Entries taken from a collection

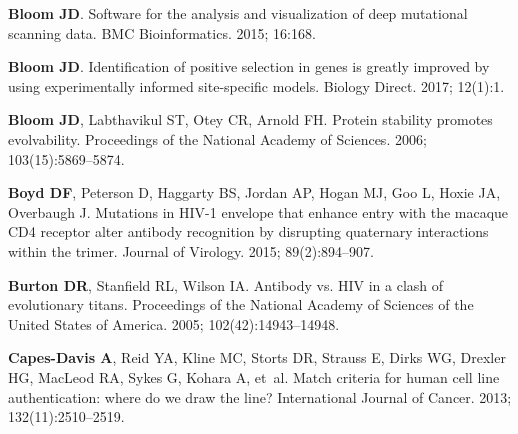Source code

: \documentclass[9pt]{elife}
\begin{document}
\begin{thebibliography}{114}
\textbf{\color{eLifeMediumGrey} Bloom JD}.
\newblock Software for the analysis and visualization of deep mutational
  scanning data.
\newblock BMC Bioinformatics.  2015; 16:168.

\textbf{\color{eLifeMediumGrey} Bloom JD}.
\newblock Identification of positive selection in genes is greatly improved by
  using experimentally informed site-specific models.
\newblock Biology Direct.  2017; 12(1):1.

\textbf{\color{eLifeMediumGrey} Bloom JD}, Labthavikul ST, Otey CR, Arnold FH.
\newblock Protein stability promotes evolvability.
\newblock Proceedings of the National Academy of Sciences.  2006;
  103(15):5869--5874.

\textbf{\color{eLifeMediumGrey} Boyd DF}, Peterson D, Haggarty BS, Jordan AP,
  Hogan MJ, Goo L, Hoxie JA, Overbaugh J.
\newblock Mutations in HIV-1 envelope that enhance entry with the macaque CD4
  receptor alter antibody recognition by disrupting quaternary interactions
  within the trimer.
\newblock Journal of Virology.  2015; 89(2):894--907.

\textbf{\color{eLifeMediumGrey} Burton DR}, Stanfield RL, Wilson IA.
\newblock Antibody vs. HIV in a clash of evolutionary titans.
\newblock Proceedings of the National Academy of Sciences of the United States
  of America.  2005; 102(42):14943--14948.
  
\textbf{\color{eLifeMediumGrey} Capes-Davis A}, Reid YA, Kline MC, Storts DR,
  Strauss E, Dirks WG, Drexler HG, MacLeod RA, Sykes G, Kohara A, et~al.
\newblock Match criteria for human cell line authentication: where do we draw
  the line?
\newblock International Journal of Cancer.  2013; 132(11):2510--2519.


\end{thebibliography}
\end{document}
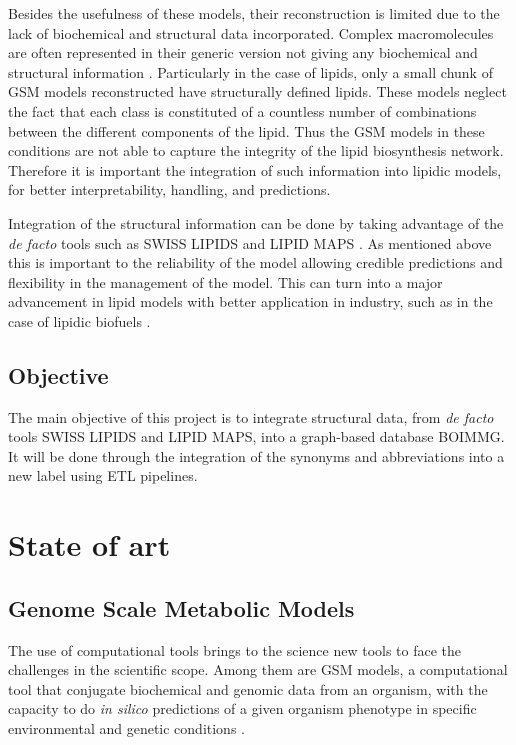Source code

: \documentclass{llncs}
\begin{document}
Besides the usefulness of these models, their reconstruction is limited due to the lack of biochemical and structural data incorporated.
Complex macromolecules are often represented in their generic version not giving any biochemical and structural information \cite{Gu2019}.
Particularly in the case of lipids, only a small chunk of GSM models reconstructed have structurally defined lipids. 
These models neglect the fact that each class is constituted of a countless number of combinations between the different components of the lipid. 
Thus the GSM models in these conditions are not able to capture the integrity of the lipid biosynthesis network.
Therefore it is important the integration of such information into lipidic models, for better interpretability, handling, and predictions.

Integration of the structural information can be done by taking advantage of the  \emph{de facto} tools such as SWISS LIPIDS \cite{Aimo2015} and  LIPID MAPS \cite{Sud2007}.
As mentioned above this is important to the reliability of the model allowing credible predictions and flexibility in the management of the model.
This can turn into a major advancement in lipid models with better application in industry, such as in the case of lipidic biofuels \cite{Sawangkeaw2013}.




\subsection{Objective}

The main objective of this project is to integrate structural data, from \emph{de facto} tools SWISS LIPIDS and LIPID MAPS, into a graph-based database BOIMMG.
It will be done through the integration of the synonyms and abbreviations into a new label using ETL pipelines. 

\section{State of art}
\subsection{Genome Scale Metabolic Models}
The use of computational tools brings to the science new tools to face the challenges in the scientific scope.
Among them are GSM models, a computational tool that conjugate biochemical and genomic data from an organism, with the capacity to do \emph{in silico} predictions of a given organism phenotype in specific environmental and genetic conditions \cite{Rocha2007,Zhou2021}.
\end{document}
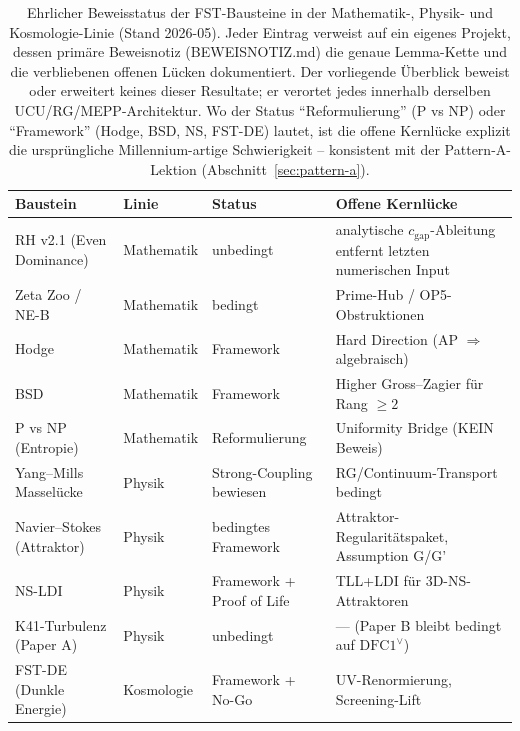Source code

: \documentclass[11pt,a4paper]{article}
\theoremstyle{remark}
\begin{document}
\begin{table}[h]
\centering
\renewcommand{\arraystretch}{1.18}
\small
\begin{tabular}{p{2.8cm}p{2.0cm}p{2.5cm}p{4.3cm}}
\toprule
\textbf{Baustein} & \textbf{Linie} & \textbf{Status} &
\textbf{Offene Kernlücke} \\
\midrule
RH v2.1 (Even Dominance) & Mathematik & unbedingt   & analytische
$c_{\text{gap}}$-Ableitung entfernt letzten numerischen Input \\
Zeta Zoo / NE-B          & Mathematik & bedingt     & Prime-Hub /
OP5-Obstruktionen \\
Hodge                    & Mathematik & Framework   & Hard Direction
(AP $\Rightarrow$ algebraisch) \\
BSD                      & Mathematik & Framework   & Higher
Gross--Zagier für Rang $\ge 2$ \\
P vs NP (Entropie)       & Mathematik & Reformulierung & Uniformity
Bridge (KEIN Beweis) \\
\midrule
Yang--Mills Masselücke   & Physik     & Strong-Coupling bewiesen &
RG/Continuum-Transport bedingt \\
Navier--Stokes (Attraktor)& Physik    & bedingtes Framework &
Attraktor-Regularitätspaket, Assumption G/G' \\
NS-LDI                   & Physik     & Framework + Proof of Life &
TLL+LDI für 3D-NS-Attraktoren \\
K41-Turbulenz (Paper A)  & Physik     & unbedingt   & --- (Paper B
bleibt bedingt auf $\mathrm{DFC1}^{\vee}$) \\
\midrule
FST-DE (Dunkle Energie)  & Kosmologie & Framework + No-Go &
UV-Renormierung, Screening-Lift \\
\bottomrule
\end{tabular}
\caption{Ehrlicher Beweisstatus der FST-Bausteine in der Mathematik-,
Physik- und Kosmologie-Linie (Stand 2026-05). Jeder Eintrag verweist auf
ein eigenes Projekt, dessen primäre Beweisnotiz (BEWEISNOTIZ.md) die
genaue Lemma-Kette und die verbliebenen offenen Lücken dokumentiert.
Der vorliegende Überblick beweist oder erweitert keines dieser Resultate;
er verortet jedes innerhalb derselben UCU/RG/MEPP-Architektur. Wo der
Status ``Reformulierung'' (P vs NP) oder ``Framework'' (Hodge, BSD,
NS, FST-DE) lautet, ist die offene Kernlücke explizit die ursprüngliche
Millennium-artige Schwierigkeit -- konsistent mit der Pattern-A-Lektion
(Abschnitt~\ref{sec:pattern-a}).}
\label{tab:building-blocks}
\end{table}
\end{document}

**YOUR OBJECTIVE:**
Reproduce every line in the records above that contains the word "Kosmologie".

**EXERCISE RESPONSE:**
FST-DE (Dunkle Energie)  & Kosmologie & Framework + No-Go &
Physik- und Kosmologie-Linie (Stand 2026-05). Jeder Eintrag verweist auf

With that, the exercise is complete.